The first verse makes it clear that a life has spiraled out of control—“Lives opened and trashed, look ma watch me crash, no time to question, why’d nothing last?” This is not the cry of a person dying of depression or apathy, but a flame burning itself out—one that doesn’t know how to slow down and take control over the frantic pace of his own life, of events quickly spiraling out of control (the parallels to the rise of the band, the destruction of Eddie the human and the birth of Eddie the symbol, should be obvious) This comes across just as powerfully in the set of lyrics that didn’t make the song, although these are perhaps a little more resigned than the set of lyrics ultimately included.

“Die on a hilltop, eyeing the crows, waiting for your lids to close but you want to watch as they peck your flesh…Ironic that they go for the eyes first…”

It’s a wonderfully evocative image—a body exhausted, watching the crows circle and descend, refusing to grant the morbid wish to watch your own destruction. Of course you won’t know how the story ends if you walk out on it.

The second set makes the suicide theme even more prominent:

“Once resigned, dictating your demise seems only fair Built in effect of the system…control If one cannot control his life, will he be driven to control his death”

The use of the words system and control is important here. There is a sense of being trapped by forces that are beyond our own ability to master—the way in which events spiral out of control seemingly without any input from the people who live them. In the end the only act of control, the only act of agency, open to the person involved may be choosing the circumstances surrounding their death.

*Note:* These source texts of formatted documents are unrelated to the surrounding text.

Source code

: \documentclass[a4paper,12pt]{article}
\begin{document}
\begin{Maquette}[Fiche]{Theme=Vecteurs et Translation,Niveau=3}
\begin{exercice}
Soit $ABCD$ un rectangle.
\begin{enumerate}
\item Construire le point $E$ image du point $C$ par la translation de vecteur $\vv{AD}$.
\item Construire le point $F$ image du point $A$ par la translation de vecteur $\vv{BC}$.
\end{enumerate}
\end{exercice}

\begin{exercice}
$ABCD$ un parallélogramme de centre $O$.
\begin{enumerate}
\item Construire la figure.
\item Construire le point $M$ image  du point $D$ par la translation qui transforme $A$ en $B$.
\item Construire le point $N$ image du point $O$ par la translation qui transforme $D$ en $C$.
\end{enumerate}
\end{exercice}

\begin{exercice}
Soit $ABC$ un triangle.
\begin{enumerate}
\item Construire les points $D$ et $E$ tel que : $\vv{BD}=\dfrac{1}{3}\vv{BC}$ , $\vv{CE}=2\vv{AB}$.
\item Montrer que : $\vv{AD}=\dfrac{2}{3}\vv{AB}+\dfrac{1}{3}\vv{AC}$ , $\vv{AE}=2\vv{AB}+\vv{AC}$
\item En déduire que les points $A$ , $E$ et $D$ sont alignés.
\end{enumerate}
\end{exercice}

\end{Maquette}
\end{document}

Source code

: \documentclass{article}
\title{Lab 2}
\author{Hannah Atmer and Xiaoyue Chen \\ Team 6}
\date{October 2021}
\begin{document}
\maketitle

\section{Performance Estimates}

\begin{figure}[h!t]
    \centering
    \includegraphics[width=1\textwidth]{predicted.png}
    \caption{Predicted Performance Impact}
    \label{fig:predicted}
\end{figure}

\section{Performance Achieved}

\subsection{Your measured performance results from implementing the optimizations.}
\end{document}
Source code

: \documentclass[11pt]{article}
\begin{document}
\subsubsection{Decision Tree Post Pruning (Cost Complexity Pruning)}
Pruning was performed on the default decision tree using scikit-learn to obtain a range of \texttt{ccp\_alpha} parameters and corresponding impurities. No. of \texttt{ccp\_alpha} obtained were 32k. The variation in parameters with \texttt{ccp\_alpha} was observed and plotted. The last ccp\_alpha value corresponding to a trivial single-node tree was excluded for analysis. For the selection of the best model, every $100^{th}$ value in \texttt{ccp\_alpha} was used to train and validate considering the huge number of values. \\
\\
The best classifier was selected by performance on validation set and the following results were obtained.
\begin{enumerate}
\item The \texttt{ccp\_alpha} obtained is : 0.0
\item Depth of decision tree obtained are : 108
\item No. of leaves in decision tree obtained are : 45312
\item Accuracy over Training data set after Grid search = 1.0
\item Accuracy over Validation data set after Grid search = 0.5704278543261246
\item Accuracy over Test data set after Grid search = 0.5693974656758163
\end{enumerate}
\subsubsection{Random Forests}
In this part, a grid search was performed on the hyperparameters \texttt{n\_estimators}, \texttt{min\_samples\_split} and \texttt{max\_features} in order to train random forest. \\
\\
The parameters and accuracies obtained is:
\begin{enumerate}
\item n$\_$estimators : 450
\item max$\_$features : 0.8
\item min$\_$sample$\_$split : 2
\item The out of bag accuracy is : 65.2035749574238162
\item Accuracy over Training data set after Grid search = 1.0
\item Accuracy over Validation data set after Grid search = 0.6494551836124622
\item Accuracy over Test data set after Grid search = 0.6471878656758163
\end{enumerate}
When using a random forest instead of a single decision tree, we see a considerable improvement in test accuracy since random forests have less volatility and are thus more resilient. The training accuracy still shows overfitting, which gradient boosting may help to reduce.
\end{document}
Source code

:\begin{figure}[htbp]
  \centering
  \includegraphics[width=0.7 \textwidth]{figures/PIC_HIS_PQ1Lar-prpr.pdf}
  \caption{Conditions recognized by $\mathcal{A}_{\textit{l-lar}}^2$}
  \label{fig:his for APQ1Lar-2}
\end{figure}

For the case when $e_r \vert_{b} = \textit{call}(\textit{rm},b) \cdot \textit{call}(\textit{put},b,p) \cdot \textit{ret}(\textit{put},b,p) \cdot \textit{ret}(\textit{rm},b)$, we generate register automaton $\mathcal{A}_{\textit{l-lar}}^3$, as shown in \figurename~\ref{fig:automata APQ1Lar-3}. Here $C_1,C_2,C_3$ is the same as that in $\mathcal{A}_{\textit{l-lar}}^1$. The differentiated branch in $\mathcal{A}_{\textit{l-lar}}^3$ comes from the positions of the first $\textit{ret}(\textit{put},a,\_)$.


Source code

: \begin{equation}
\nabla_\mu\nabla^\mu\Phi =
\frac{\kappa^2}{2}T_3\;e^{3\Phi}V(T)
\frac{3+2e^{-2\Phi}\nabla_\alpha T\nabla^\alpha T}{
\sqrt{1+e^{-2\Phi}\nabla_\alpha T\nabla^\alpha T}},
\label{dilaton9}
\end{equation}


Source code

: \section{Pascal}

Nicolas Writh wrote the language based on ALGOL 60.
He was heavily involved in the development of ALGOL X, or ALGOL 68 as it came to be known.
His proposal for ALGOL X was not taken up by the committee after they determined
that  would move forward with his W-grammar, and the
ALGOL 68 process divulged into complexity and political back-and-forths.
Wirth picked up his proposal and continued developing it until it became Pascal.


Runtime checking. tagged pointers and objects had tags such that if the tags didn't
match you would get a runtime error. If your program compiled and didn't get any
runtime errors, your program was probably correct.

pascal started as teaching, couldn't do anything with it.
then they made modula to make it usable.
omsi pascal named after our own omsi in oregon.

And that’s what the rest of the song is about—death. The question becomes what kind of death. Clearly death as suicide is present as subtext throughout the song, especially with the 3 days lyrics—the image of a body lying for days waiting to see if the body is discovered, if the act itself has meaning. But death can also be interpreted as a moment of rebirth—a phoenix dying to rise again, and the elemental imagery present in this part of the song (the sun, the ocean, the idea of purification, masks burned away, past burdens drowned, shedding skin) gives one a sense of hope and optimism, although all of these processes will be painful. A life is at a crossroads—and either the person will walk away stronger than they were before, or the journey is going to break them, but clearly a choice must be made—things cannot go on as they were before…for better or for worse.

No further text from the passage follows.